What I’ve Been Playing This Week

What I’ve Been Playing This Week

Bloodborne: 7th play through finished. 8th is a NG+ that’s half way done, and the Rakuyo run will start soon.  Let’s just assume this will be here until I say it’s not. That’ll be easier.

I think one of the reasons I keep playing Bloodborne is how streamlined the whole thing is (at least in my eyes). As an example I’ll compare it to Horizon Zero Dawn. Now I really like Horizon Zero Dawn. But when you want a new weapon or suit of armour you have to not only have the necessary payment but a bunch of random parts. With Bloodborne, it’s just blood echoes. That’s it. In HZD and Nier: Automata to upgrade weapons you need a bunch of random parts, in addition to currency. In Bloodborne, it’s just shards/chunks/rocks and blood echoes (and it’s a really small amount of echoes). That system really comes into its own when doing multiple runs. I just love it.
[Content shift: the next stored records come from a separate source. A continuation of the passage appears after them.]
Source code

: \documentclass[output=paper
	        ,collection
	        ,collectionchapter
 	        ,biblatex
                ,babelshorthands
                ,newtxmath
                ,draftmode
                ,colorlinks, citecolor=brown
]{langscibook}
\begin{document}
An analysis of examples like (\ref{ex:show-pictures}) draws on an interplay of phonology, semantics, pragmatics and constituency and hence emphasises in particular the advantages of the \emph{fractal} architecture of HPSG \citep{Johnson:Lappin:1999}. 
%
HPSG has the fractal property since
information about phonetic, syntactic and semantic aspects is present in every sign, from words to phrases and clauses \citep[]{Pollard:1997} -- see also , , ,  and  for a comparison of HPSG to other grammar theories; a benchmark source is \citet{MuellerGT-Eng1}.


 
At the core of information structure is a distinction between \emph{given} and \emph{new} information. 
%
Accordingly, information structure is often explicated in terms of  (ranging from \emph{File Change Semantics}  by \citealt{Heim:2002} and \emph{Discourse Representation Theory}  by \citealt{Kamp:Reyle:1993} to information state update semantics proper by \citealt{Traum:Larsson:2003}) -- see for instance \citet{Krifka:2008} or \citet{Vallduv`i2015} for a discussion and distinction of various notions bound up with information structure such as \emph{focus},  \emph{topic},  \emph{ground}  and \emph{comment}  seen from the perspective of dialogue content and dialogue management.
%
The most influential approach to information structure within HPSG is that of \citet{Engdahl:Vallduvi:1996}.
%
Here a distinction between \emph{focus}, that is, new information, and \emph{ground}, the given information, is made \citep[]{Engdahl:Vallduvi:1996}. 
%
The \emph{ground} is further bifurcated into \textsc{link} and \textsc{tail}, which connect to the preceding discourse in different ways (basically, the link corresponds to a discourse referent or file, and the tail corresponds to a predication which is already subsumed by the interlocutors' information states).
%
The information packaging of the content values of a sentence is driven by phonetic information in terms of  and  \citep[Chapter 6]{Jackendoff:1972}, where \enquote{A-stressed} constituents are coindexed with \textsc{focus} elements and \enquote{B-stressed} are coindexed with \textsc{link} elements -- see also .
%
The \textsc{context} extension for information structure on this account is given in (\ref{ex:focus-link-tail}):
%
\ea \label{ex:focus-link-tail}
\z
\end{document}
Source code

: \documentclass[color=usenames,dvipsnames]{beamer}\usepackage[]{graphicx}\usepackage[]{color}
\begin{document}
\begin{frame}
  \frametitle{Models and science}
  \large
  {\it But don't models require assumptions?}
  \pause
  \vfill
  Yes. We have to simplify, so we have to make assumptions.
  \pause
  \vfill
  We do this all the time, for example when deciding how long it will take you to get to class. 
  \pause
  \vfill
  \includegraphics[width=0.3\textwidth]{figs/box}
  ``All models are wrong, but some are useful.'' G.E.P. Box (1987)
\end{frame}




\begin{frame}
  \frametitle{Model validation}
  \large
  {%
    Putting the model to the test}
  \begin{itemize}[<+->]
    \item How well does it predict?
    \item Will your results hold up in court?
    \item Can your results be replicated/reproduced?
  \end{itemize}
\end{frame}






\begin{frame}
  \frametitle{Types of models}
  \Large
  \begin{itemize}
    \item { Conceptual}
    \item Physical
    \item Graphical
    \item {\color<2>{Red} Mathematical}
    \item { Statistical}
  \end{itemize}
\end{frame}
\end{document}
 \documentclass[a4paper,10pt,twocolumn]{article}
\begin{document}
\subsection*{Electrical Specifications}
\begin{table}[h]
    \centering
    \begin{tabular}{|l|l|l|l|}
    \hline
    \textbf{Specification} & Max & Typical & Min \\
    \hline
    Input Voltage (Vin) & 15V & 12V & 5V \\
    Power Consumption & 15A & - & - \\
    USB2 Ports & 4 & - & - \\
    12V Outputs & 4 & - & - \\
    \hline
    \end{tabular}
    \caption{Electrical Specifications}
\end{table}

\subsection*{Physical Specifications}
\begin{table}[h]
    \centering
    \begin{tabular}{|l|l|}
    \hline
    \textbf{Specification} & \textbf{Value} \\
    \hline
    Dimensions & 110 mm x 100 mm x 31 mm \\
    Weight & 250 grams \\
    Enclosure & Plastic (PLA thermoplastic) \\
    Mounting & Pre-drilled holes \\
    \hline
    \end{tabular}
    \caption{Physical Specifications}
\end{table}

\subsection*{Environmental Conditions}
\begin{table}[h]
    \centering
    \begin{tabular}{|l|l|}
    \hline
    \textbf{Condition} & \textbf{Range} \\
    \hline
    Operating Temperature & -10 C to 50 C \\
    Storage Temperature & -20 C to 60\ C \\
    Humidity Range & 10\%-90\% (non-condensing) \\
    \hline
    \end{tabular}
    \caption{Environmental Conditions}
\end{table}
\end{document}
It is worth pointing out Blood Rocks are sparse (only two in the game – 1 in the regular game and 1 in the DLC) so very few weapons ever see top level. But any particular build will dovetail to a few weapons anyway, and you can always buy Blood Rocks after offing Mergo’s Wet Nurse. But that is an advantage of the crafting system. You can always scavenge for more parts, therefore upgrading more weapons.

But as someone who does settle on weapons, the Bloodborne system does wonders for me. I know which weapons are going to feature in a run, and I can just set about upgrading them. I don’t have to find 3 rabbit tails and 4 broken twigs to fix up a bow. It really takes out unnecessary down time.

The Last Guardian: I’ve talking about playing this for a while. I think I’ve hit the halfway point. The first night I turned it on I figured I would play about an hour or so to get a feel for it. I proceeded to play the game for 5 hours straight. That’s a pretty good first impression. With some more time under my belt, I still like it but there is some jank there.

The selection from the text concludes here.